I found where the chain was that was blocking the site.  I safely deleted it and can now get to Google again.

Thanks Hu for pointing me in the right direction!

B

----------

## Hu

Firestarter is no longer in Portage.  Based on the rules shown, I think you would be best served by switching to some other tool.  I have not used Firestarter, so I cannot say how much of that rulebase is a manifestation of what it did and how much of it was driven by your configuration, but that is one of the ugliest and most convoluted rulesets I have ever seen.  Most incoming traffic matches the input rule that jumps to rule NR.  NR then matches large portions of the Internet address space and directs it to LSI, which drops the traffic.

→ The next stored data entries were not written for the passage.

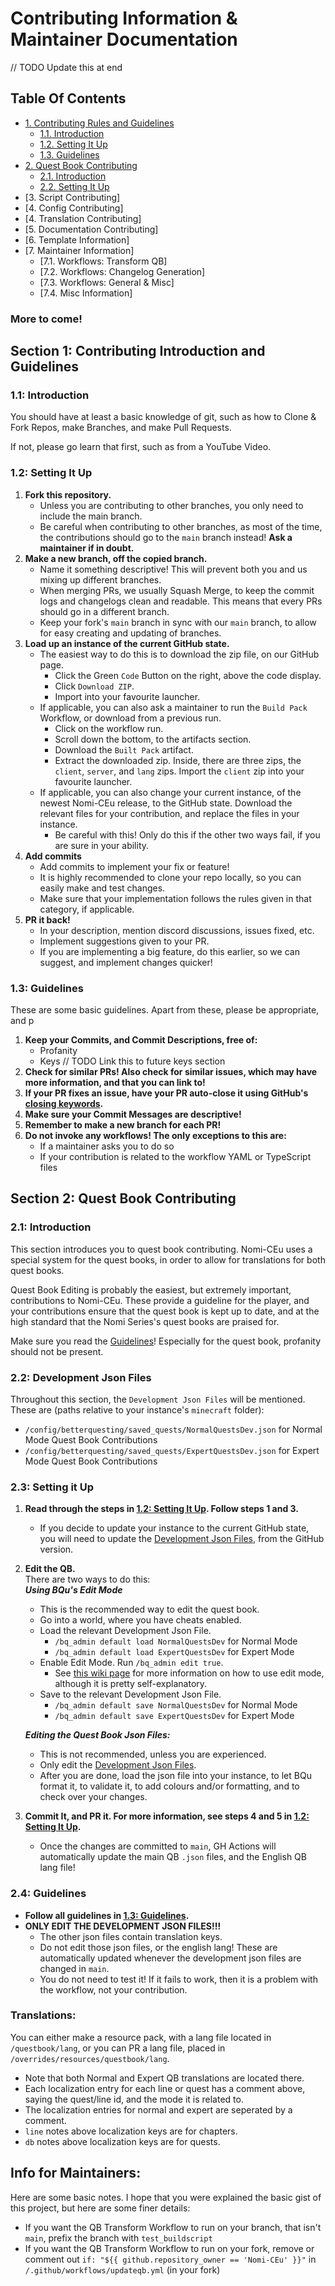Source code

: # Contributing Information & Maintainer Documentation

// TODO Update this at end
## Table Of Contents
- [1. Contributing Rules and Guidelines](#section-1-contributing-rules-and-guidelines)
  - [1.1. Introduction](#11-introduction) 
  - [1.2. Setting It Up](#12-setting-it-up)
  - [1.3. Guidelines](#13-guidelines)
- [2. Quest Book Contributing](#section-2-quest-book-contributing)
  - [2.1. Introduction](#21-introduction)
  - [2.2. Setting It Up](#22-setting-it-up)
- [3. Script Contributing]
- [4. Config Contributing]
- [4. Translation Contributing]
- [5. Documentation Contributing]
- [6. Template Information]
- [7. Maintainer Information]
  - [7.1. Workflows: Transform QB]
  - [7.2. Workflows: Changelog Generation]
  - [7.3. Workflows: General & Misc]
  - [7.4. Misc Information]
 

### More to come!

## Section 1: Contributing Introduction and Guidelines
### 1.1: Introduction
You should have at least a basic knowledge of git, such as how to Clone & Fork Repos, make Branches, and make Pull Requests.

If not, please go learn that first, such as from a YouTube Video.

### 1.2: Setting It Up
1. **Fork this repository.**
   - Unless you are contributing to other branches, you only need to include the main branch.    
   - Be careful when contributing to other branches, as most of the time, the contributions should go to the `main` branch instead! **Ask a maintainer if in doubt.**
2. **Make a new branch, off the copied branch.**
   - Name it something descriptive! This will prevent both you and us mixing up different branches.
   - When merging PRs, we usually Squash Merge, to keep the commit logs and changelogs clean and readable. This means that every PRs should go in a different branch.
   - Keep your fork's `main` branch in sync with our `main` branch, to allow for easy creating and updating of branches.
3. **Load up an instance of the current GitHub state.**
   - The easiest way to do this is to download the zip file, on our GitHub page.
      - Click the Green `Code` Button on the right, above the code display.
      - Click `Download ZIP`.
      - Import into your favourite launcher.
   - If applicable, you can also ask a maintainer to run the `Build Pack` Workflow, or download from a previous run.
      - Click on the workflow run.
      - Scroll down the bottom, to the artifacts section.
      - Download the `Built Pack` artifact.
      - Extract the downloaded zip. Inside, there are three zips, the `client`, `server`, and `lang` zips. Import the `client` zip into your favourite launcher.
   - If applicable, you can also change your current instance, of the newest Nomi-CEu release, to the GitHub state. Download the relevant files for your contribution, and replace the files in your instance.
      - Be careful with this! Only do this if the other two ways fail, if you are sure in your ability. 
4. **Add commits**
   - Add commits to implement your fix or feature!
   - It is highly recommended to clone your repo locally, so you can easily make and test changes.
   - Make sure that your implementation follows the rules given in that category, if applicable.
5. **PR it back!**
   - In your description, mention discord discussions, issues fixed, etc.
   - Implement suggestions given to your PR.
   - If you are implementing a big feature, do this earlier, so we can suggest, and implement changes quicker!

### 1.3: Guidelines
These are some basic guidelines. Apart from these, please be appropriate, and p
1. **Keep your Commits, and Commit Descriptions, free of:**
   - Profanity
   - Keys // TODO Link this to future keys section
2. **Check for similar PRs! Also check for similar issues, which may have more information, and that you can link to!**
3. **If your PR fixes an issue, have your PR auto-close it using GitHub's [closing keywords](https://docs.github.com/en/issues/tracking-your-work-with-issues/linking-a-pull-request-to-an-issue).**
4. **Make sure your Commit Messages are descriptive!**
5. **Remember to make a new branch for each PR!**
6. **Do not invoke any workflows! The only exceptions to this are:**
   - If a maintainer asks you to do so
   - If your contribution is related to the workflow YAML or TypeScript files

## Section 2: Quest Book Contributing
### 2.1: Introduction
This section introduces you to quest book contributing. Nomi-CEu uses a special system for the quest books, in order to allow for translations for both quest books.

Quest Book Editing is probably the easiest, but extremely important, contributions to Nomi-CEu. These provide a guideline for the player, and your contributions ensure that the quest book is kept up to date, and at the high standard that the Nomi Series's quest books are praised for.

Make sure you read the [Guidelines](#13-guidelines)! Especially for the quest book, profanity should not be present.

### 2.2: Development Json Files
Throughout this section, the `Development Json Files` will be mentioned. These are (paths relative to your instance's `minecraft` folder):
- `/config/betterquesting/saved_quests/NormalQuestsDev.json` for Normal Mode Quest Book Contributions
- `/config/betterquesting/saved_quests/ExpertQuestsDev.json` for Expert Mode Quest Book Contributions

### 2.3: Setting it Up
1. **Read through the steps in [1.2: Setting It Up](#12-setting-it-up). Follow steps 1 and 3.**
   - If you decide to update your instance to the current GitHub state, you will need to update the [Development Json Files](#22-development-json-files), from the GitHub version.
2. **Edit the QB.**    
   There are two ways to do this:    
   ***Using BQu's Edit Mode***
   - This is the recommended way to edit the quest book.
   - Go into a world, where you have cheats enabled.
   - Load the relevant Development Json File.
     - `/bq_admin default load NormalQuestsDev` for Normal Mode
     - `/bq_admin default load ExpertQuestsDev` for Expert Mode
   - Enable Edit Mode. Run `/bq_admin edit true`.
     - See [this wiki page](https://github.com/Funwayguy/BetterQuesting/wiki/Quest-Instance) for more information on how to use edit mode, although it is pretty self-explanatory.
   - Save to the relevant Development Json File.
     - `/bq_admin default save NormalQuestsDev` for Normal Mode
     - `/bq_admin default save ExpertQuestsDev` for Expert Mode

   ***Editing the Quest Book Json Files:***
   - This is not recommended, unless you are experienced.
   - Only edit the [Development Json Files](#22-development-json-files).
   - After you are done, load the json file into your instance, to let BQu format it, to validate it, to add colours and/or formatting, and to check over your changes.

3. **Commit It, and PR it. For more information, see steps 4 and 5 in [1.2: Setting It Up](#12-setting-it-up).**
   - Once the changes are committed to `main`, GH Actions will automatically update the main QB `.json` files, and the English QB lang file!

### 2.4: Guidelines
- **Follow all guidelines in [1.3: Guidelines](#13-guidelines).**
- **ONLY EDIT THE DEVELOPMENT JSON FILES!!!**
  - The other json files contain translation keys.
  - Do not edit those json files, or the english lang! These are automatically updated whenever the development json files are changed in `main`.
  - You do not need to test it! If it fails to work, then it is a problem with the workflow, not your contribution.

### Translations:
You can either make a resource pack, with a lang file located in `/questbook/lang`, or you can PR a lang file, placed in `/overrides/resources/questbook/lang`. 
- Note that both Normal and Expert QB translations are located there.
- Each localization entry for each line or quest has a comment above, saying the quest/line id, and the mode it is related to.
- The localization entries for normal and expert are seperated by a comment.
- `line` notes above localization keys are for chapters.
- `db` notes above localization keys are for quests.

## Info for Maintainers:
Here are some basic notes. I hope that you were explained the basic gist of this project, but here are some finer details:
- If you want the QB Transform Workflow to run on your branch, that isn't `main`, prefix the branch with `test_buildscript`
- If you want the QB Transform Workflow to run on your fork, remove or comment out `if: "${{ github.repository_owner == 'Nomi-CEu' }}"` in `/.github/workflows/updateqb.yml` (in your fork)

In this case, I would recommend throwing out the Firestarter rules and starting over.  It will be faster than trying to make the Firestarter output sane.  If you will explain what you are trying to do, someone here can help you write a clean and functional ruleset.  In particular, we need to know what ports, if any, you want to expose to the outside world, the layout of your network, and whether there is any traffic that you want blocked.

----------

## brianrpsgt1

Hu ::

I definitely agree... starting over is the best way to go at this point.  Throwing out Firestarter.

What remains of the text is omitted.